La culpa es del sistema

16 febrero 2010, 0: 17

Justo cuando se intenta debatir el futuro de algunas investigaciones penales, me tocó cubrir un juicio oral donde se aplicó la figura de la insubsistencia de la acción penal.

Once años tardó en llegar a juicio oral un expediente que, según se dijo, estaba listo para debate desde el año 2000.

Salí del juicio pensando que ese expediente está lleno de firmas de jueces, fiscales y defensores, pero ninguno fue mencionado como responsable de semejante disparate.

Uno de los defensores, burlón, me desafió: “andá a hacer justicia por el diario”.

Yo estaba, estoy, demasiado triste como para contestarle.

Esta es la nota que escribí para el diario:

El proceso penal debe tener una duración razonable. Once años de investigación, para un delito que la ley castiga con un máximo de diez, excede esa razonabilidad. Con este argumento, la fiscalía se abstuvo de sostener la imputación contra los seis acusados de haber cometido una mega estafa con tarjetas de crédito en 1999. El fondo la cuestión no llegó a debatirse y los imputados serán absueltos hoy por un fallo de la Cámara Primera.

“Esta investigación estaba terminada en el año 2000. Por diferentes circunstancias el proceso duró más de lo razonable”, dijo la fiscal de Cámara María Dolores Finochietti al anunciar que retiraba la acusación contra los imputados.

A la fiscal, que asumió en el puesto pocos meses atrás, le tocó poner la cara en esta etapa pública del caso. Antes de su intervención hubo jueces y fiscales que por esas “diferentes circunstancias” entretuvieron el expediente durante una década y por eso se produjo este resultado. Todos siguen en funciones; la mayoría ascendió y ocupa otro cargo.

Tras escuchar a la fiscal los imputados se abrazaron con sus defensores. Tenían motivos para festejar: la falta de acusación equivale a un sobreseimiento, es decir, una declaración de inocencia, aunque el juicio no se haya hecho.

La Cámara integrada por Luis Fernández, Héctor Dedominichi y Daniel Varessio postergó para hoy su veredicto. “No tienen margen; lo único que pueden hacer es decir que la postura de la fiscal está mal fundamentada, declarar todo nulo y llamar a otro juicio”, dijo una fuente consultada por “Río Negro”.

“Nuestro sistema no está preparado para manejar causas así. Es diferente si hay presos: en esos casos todo va rápido.
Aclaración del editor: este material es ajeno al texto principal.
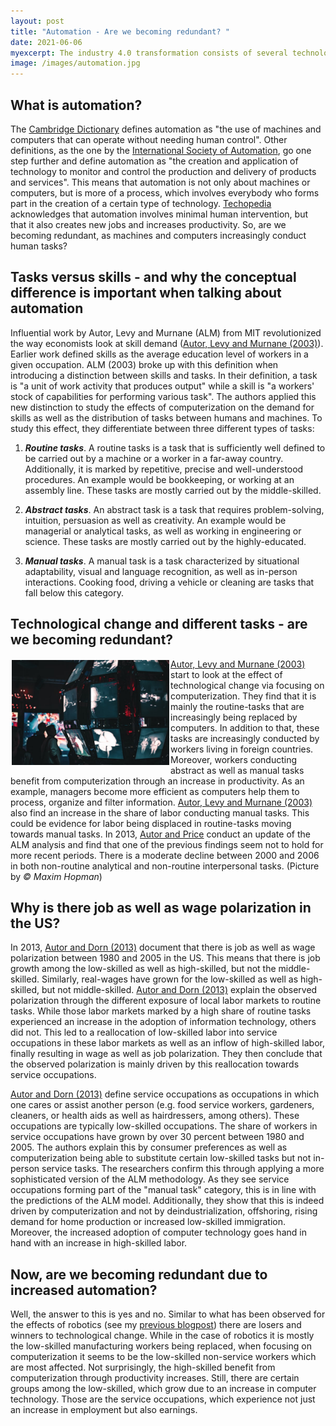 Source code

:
 ```yaml
---
layout: post
title: "Automation - Are we becoming redundant? "
date: 2021-06-06
myexcerpt: The industry 4.0 transformation consists of several technological advances, reaching from robotics, over IT and digitisation, to artificial intelligence and machine learning. One thing that all have in common is automation. Is the automation of human tasks making us redundant?  
image: /images/automation.jpg
---
```


## What is automation? 

The [Cambridge Dictionary](https://dictionary.cambridge.org/de/worterbuch/englisch/automation) defines automation as "the use of machines and computers that can operate without needing human control". Other definitions, as the one by the [International Society of Automation](https://www.isa.org/about-isa/what-is-automation), go one step further and define automation as "the creation and application of technology to monitor and control the production and delivery of products and services". This means that automation is not only about machines or computers, but is more of a process, which involves everybody who forms part in the creation of a certain type of technology. [Techopedia](https://www.techopedia.com/definition/32099/automation) acknowledges that automation involves minimal human intervention, but that it also creates new jobs and increases productivity. So, are we becoming redundant, as machines and computers increasingly conduct human tasks? 

## Tasks versus skills - and why the conceptual difference is important when talking about automation

Influential work by Autor, Levy and Murnane (ALM) from MIT revolutionized the way economists look at skill demand ([Autor, Levy and Murnane (2003)](https://economics.mit.edu/files/11600)). Earlier work defined skills as the average education level of workers in a given occupation. ALM (2003) broke up with this definition when introducing a distinction between skills and tasks. In their definition, a task is "a unit of work activity that produces output" while a skill is "a workers' stock of capabilities for performing various task". The authors applied this new distinction to study the effects of computerization on the demand for skills as well as the distribution of tasks between humans and machines. To study this effect, they differentiate between three different types of tasks: 

1. <b><i>Routine tasks</i></b>. A routine tasks is a task that is sufficiently well defined to be carried out by a machine or a worker in a far-away country. Additionally, it is marked by repetitive, precise and well-understood procedures. An example would be bookkeeping, or working at an assembly line. These tasks are mostly carried out by the middle-skilled. 

2. <b><i>Abstract tasks</i></b>. An abstract task is a task that requires problem-solving, intuition, persuasion as well as creativity. An example would be managerial or analytical tasks, as well as working in engineering or science. These tasks are mostly carried out by the highly-educated. 

3. <b><i>Manual tasks</i></b>. A manual task is a task characterized by situational adaptability, visual and language recognition, as well as in-person interactions. Cooking food, driving a vehicle or cleaning are tasks that fall below this category. 

## Technological change and different tasks - are we becoming redundant? 

<img src="/images/automation.jpg" alt="automation" style="float:left;margin: 2px 2px 2px 2px;max-width:50%;"/>

[Autor, Levy and Murnane (2003)](https://economics.mit.edu/files/11600) start to look at the effect of technological change via focusing on computerization. They find that it is mainly the routine-tasks that are increasingly being replaced by computers. In addition to that, these tasks are increasingly conducted by workers living in foreign countries. Moreover, workers conducting abstract as well as manual tasks benefit from computerization through an increase in productivity. As an example, managers become more efficient as computers help them to process, organize and filter information. [Autor, Levy and Murnane (2003)](https://economics.mit.edu/files/11600) also find an increase in the share of labor conducting manual tasks. This could be evidence for labor being displaced in routine-tasks moving towards manual tasks. In 2013, [Autor and Price](https://economics.mit.edu/files/11600) conduct an update of the ALM analysis and find that one of the previous findings seem not to hold for more recent periods. There is a moderate decline between 2000 and 2006 in both non-routine analytical and non-routine interpersonal tasks. (Picture by *© Maxim Hopman*)

## Why is there job as well as wage polarization in the US? 

In 2013, [Autor and Dorn (2013)](https://economics.mit.edu/files/11601) document that there is job as well as wage polarization between 1980 and 2005 in the US. This means that there is job growth among the low-skilled as well as high-skilled, but not the middle-skilled. Similarly, real-wages have grown for the low-skilled as well as high-skilled, but not middle-skilled. [Autor and Dorn (2013)](https://economics.mit.edu/files/11601) explain the observed polarization through the different exposure of local labor markets to routine tasks. While those labor markets marked by a high share of routine tasks experienced an increase in the adoption of information technology, others did not. This led to a reallocation of low-skilled labor into service occupations in these labor markets as well as an inflow of high-skilled labor, finally resulting in wage as well as job polarization. They then conclude that the observed polarization is mainly driven by this reallocation towards service occupations. 

[Autor and Dorn (2013)](https://economics.mit.edu/files/11601) define service occupations as occupations in which one cares or assist another person (e.g. food service workers, gardeners, cleaners, or health aids as well as hairdressers, among others). These occupations are typically low-skilled occupations. The share of workers in service occupations have grown by over 30 percent between 1980 and 2005. The authors explain this by consumer preferences as well as computerization being able to substitute certain low-skilled tasks but not in-person service tasks. The researchers confirm this through applying a more sophisticated version of the ALM methodology. As they see service occupations forming part of the "manual task" category, this is in line with the predictions of the ALM model. Additionally, they show that this is indeed driven by computerization and not by deindustrialization, offshoring, rising demand for home production or increased low-skilled immigration. Moreover, the increased adoption of computer technology goes hand in hand with an increase in high-skilled labor. 

## Now, are we becoming redundant due to increased automation? 

Well, the answer to this is yes and no. Similar to what has been observed for the effects of robotics (see my [previous blogpost](https://brittarude.github.io/blog/2021/05/30/britta-rude-are-robots-grabbing-our-jobs)) there are losers and winners to technological change. While in the case of robotics it is mostly the low-skilled manufacturing workers being replaced, when focusing on computerization it seems to be the low-skilled non-service workers which are most affected. Not surprisingly, the high-skilled benefit from computerization through productivity increases. Still, there are certain groups among the low-skilled, which grow due to an increase in computer technology. Those are the service occupations, which experience not just an increase in employment but also earnings.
Pero cuando no hay detenidos…”, reflexionó ante este diario uno de los defensores oficiales que actuó ayer.

De acuerdo con la acusación originaria, los hechos ocurrieron entre febrero y agosto de 1999. Se atribuía a los imputados haber cometido una serie de estafas utilizando tarjetas de crédito fabricadas por ellos mismos con datos de usuarios reales que, al recibir el resumen, descubrían consumos que no habían efectuado.

Particulares, comercios y empresas emisoras de las tarjetas fueron los damnificados.

De la decena de acusados sólo seis se presentaron al juicio de ayer; dos no fueron notificados y otros dos estarían prófugos.

Los defensores Miguel Valero, Daniel Geloni, Pedro Telleriarte (oficiales), Miguel Vilar y Martín Segovia (particulares) actuaron en bloque al pedir que se aplique “la insubsistencia de la acción penal”. Los imputados estaban acusados de asociación ilícita, que tiene una pena máxima de 10 años, y el proceso está por cumplir 11.

El defensor Valero jugó con picardía una buena carta: leyó un largo fallo a favor de la insubsistencia de la acción penal en un caso parecido, y después citó al autor: Varessio, uno de los integrantes de la cámara como subrogante. El juez lo miró, como se dice en estos casos, con cara de póker.